NOAA's Great Lakes Environmental Research Laboratory (GLERL) released a modeling of the meteotsunamis in a tweet Friday. Click the play button below and notice rising water level (orange/red) followed by falling water level (blue) between 43 and 45 degrees north latitude (marked on the left side of the animation).

This happens twice in the same general area of the modeled output, indicating that the two separate meteotsunamis formed in response to storms that moved through the area.

"The meteotsunami was caused by those short, extreme bursts of wind and pressure," said the GLERL.


A rapid rise of Lake Michigan's water level was noted in Ludington, Michigan, where the meteotsumani briefly submerged a breakwater.

GLERL said a gauge in Ludington reported a water level rise of 1.51 feet. It also noted that this measurement was taken in a harbor that was sheltered so the rise could have been higher in the open waters of Lake Michigan.


As shown in the tweet above, early reports indicated that another phenomenon known as a seiche led to the submerged breakwater, but GLERL confirmed that a meteotsunami was responsible.

The distinguishing factor is that meteotsunamis, like the ones from this event, last only a short time while seiches are longer lasting and impact a larger area.

Impacts from the meteotsunami were minimal, but some docks were damaged from rising and falling water levels in Manistee, Michigan.

Meteotsunamis Can Be Destructive and Deadly

Meteotsunamis are a potentially dangerous hazard on the Great Lakes that can be destructive and deadly.

Scientists explained this phenomenon in detail in February at an American Geophysical Union conference in Portland, Oregon.

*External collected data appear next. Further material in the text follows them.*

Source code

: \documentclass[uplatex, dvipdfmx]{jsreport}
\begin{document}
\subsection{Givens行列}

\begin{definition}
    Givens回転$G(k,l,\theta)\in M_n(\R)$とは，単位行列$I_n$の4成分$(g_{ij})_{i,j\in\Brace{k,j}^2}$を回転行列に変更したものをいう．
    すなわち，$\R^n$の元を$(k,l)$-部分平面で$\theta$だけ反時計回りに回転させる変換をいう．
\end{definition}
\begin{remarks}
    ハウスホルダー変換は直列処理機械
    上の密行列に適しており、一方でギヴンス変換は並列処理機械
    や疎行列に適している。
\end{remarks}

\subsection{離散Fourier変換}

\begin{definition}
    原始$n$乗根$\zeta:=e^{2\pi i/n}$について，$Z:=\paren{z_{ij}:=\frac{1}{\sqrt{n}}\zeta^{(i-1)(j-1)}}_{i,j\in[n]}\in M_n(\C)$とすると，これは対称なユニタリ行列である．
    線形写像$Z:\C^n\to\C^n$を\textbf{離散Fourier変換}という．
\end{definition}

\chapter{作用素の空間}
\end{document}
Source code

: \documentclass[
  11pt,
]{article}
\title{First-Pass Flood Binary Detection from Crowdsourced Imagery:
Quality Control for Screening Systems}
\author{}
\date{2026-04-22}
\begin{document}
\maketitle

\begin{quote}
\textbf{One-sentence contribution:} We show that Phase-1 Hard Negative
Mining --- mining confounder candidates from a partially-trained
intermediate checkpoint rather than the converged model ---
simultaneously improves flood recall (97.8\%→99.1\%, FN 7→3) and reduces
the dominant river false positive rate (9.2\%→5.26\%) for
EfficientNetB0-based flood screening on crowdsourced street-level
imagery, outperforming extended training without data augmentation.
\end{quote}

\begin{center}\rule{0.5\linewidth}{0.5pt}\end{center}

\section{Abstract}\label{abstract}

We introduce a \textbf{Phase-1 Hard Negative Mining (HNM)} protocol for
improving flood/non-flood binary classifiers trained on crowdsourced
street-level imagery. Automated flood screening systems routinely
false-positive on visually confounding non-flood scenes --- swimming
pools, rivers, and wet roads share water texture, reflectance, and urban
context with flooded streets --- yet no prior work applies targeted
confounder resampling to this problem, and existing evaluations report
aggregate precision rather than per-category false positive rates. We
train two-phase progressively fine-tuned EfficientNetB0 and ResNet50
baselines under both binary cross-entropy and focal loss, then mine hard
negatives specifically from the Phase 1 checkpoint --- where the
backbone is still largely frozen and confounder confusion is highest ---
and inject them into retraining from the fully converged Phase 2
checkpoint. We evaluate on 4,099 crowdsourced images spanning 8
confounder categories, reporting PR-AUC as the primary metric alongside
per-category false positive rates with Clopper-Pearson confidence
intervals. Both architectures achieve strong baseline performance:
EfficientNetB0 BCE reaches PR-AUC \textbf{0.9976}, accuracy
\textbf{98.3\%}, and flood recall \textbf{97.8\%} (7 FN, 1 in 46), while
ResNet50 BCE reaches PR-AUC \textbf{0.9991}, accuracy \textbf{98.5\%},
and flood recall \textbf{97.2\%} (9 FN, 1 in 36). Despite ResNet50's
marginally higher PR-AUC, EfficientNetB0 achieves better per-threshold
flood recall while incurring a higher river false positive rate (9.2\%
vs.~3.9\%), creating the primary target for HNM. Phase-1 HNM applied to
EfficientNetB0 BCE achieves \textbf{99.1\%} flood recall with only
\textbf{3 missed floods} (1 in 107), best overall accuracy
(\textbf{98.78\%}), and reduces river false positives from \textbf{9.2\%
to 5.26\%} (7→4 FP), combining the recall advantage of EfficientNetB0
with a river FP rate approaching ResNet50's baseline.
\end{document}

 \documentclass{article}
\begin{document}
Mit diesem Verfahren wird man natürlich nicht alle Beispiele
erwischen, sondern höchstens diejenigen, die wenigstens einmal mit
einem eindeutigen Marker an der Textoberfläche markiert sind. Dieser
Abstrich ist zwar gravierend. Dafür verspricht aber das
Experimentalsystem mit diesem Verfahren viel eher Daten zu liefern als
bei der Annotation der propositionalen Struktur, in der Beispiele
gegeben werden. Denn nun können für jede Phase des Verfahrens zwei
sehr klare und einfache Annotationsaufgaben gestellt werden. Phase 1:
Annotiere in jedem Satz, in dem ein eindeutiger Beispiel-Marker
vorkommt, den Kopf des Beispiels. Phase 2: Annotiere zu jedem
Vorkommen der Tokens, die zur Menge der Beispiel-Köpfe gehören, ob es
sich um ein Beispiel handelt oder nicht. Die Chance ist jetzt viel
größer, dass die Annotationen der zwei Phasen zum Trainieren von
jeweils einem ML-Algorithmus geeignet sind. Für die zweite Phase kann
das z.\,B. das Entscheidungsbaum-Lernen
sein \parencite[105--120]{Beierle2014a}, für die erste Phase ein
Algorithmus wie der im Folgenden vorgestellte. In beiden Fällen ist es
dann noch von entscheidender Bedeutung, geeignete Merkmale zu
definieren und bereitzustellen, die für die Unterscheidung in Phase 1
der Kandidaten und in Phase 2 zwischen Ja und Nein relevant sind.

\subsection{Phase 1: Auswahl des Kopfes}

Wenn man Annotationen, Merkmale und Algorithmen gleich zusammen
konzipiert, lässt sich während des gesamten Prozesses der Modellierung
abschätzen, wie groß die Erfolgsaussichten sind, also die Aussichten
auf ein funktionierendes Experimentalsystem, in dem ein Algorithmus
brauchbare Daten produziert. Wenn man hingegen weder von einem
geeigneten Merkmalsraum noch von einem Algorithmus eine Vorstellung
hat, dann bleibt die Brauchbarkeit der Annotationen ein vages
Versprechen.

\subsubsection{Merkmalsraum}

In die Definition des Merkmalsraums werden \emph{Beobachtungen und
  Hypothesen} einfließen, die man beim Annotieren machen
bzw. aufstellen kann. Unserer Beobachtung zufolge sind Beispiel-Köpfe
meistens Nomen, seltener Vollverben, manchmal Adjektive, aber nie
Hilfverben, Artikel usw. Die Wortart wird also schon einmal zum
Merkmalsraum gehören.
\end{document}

"These are unusually fast changes in water level that can catch people off guard and inundate the coast, damage waterfront property, disrupt maritime activities and create strong currents," researchers said at the conference.

Thunderstorms, which generate about 80 percent of meteotsunamis, trigger their formation through a rise in wind speed and a pressure change, said Eric Anderson of NOAA's Great Lakes Environmental Research Laboratory. This creates a wave which then moves along with the storm.

Anderson said that if the wave and storm move at the same speed, this can cause it to become larger and potentially destructive. The growth of a meteotsunami can be further intensified as it enters shallower waters.

About 100 meteotsunamis occur on the Great Lakes every year, and most are small, according to Anderson. He added that higher, destructive meteotsunamis happen about once per decade, on average.

The impacts from higher-end meteotsunamis are not nearly close to the catastrophic earthquake-induced tsunamis in Japan in 2011 and Indonesia in 2004.

Lake Michigan and Lake Erie typically have the most frequent meteotsunami activity, according to Dr. Chin Wu, a professor at the University of Wisconsin-Madison.

The large majority of meteotsunami events on the Great Lakes have occurred in the late-spring and summer months, when thunderstorms are most active in that region. Anderson said meteotsunami activity has historically peaked around May and June.

The most recent deadly meteotsunami occurred on the Great Lakes on July 4, 2003. The deaths of seven people in Sawyer, Michigan, were first blamed on rip currents until it was determined a meteotsunami was the cause.

Anderson mentioned that several damaging meteotsunamis have occurred since then, including in 2012, 2014 and 2017.

Meteotsunami events can happen when there is no apparent weather danger nearby. Several people were killed in a 1954 meteotsunami on Lake Michigan in Chicago four hours after the weather system triggering the event moved through.

Anderson said that once a meteotsunami is generated it can "refract or reflect off of coastlines". That may lead to the meteotsunami becoming disassociated from the weather system that led to its formation, as illustrated in the Chicago example.

Meteotsunamis are not exclusive to the Great Lakes and occur around the world.

The East Coast of the United States sees an average of about 20 meteotsunamis per year (1996-2016), according to Greg Dusek of NOAA. Those events are mostly small, he added.

A higher-end East Coast meteotsunami on June 13, 2013, generated a 6-foot wave that injured three people on a jetty in New Jersey during otherwise calm weather conditions.

Scientists hope that with additional research a forecast and warning system for meteotsunamis can eventually be developed to protect those potentially in harm's way.

Croatian scientists are working on a warning system for meteotsunami events on the Adriatic Sea, and U.S. scientists hope to build off their progress.